Saved data entries:
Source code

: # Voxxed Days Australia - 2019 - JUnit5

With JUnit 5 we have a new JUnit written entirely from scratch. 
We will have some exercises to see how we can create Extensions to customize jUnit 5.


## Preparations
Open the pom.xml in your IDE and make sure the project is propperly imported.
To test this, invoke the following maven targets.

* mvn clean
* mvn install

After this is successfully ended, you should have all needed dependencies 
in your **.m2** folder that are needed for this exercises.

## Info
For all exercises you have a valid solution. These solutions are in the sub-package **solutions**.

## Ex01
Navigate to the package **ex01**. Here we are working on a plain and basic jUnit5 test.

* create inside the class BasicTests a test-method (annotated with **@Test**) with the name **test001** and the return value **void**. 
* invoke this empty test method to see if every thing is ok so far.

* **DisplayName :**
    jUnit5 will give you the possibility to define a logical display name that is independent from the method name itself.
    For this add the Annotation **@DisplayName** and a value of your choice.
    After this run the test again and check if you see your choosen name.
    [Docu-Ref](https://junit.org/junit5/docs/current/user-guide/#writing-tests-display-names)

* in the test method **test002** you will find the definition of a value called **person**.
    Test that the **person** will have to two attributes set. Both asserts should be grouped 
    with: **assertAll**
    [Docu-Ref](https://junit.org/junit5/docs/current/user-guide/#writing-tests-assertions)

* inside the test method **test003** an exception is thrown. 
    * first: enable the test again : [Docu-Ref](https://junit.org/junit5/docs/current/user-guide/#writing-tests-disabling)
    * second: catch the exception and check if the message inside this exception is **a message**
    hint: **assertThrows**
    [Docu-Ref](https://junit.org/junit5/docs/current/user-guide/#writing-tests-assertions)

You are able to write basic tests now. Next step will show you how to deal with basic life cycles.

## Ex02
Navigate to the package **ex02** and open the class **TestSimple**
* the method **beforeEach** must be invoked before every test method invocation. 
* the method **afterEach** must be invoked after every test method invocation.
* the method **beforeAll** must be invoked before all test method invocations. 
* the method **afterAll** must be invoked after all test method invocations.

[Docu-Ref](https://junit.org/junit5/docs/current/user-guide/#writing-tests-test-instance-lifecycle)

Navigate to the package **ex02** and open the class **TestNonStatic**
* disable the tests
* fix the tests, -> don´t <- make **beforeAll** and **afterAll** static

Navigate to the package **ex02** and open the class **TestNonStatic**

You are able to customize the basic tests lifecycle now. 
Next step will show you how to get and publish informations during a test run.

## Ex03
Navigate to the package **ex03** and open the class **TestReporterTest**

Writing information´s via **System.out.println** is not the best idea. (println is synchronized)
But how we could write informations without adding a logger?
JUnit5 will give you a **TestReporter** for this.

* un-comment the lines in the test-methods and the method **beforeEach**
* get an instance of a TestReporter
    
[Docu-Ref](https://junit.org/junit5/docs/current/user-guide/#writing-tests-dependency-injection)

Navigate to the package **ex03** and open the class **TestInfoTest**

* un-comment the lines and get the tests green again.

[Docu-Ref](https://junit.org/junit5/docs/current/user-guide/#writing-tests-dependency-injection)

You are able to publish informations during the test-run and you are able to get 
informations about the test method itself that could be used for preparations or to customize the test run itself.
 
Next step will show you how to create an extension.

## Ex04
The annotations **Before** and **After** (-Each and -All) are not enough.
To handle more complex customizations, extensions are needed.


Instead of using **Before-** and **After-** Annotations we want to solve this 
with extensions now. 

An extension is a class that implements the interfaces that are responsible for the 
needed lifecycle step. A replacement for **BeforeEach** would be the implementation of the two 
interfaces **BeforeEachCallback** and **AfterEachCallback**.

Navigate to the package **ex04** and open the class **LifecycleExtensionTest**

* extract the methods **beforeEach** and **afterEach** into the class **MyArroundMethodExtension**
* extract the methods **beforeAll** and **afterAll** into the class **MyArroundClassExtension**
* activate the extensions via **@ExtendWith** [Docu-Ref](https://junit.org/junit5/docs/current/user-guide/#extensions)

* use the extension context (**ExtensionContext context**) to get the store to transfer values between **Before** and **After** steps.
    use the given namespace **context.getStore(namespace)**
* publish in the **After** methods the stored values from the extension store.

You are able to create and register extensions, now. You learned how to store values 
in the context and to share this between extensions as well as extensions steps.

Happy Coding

_WHAT THE EXERCISE ASKS_
Scan the entries above for the line containing "Navigate to the package **ex04**", and copy it and all lines after it exactly, down to and including the line containing "the class **MyArroundClassExtension**".

_SOLUTION TO THIS PROBLEM_
Navigate to the package **ex04** and open the class **LifecycleExtensionTest**

* extract the methods **beforeEach** and **afterEach** into the class **MyArroundMethodExtension**
* extract the methods **beforeAll** and **afterAll** into the class **MyArroundClassExtension**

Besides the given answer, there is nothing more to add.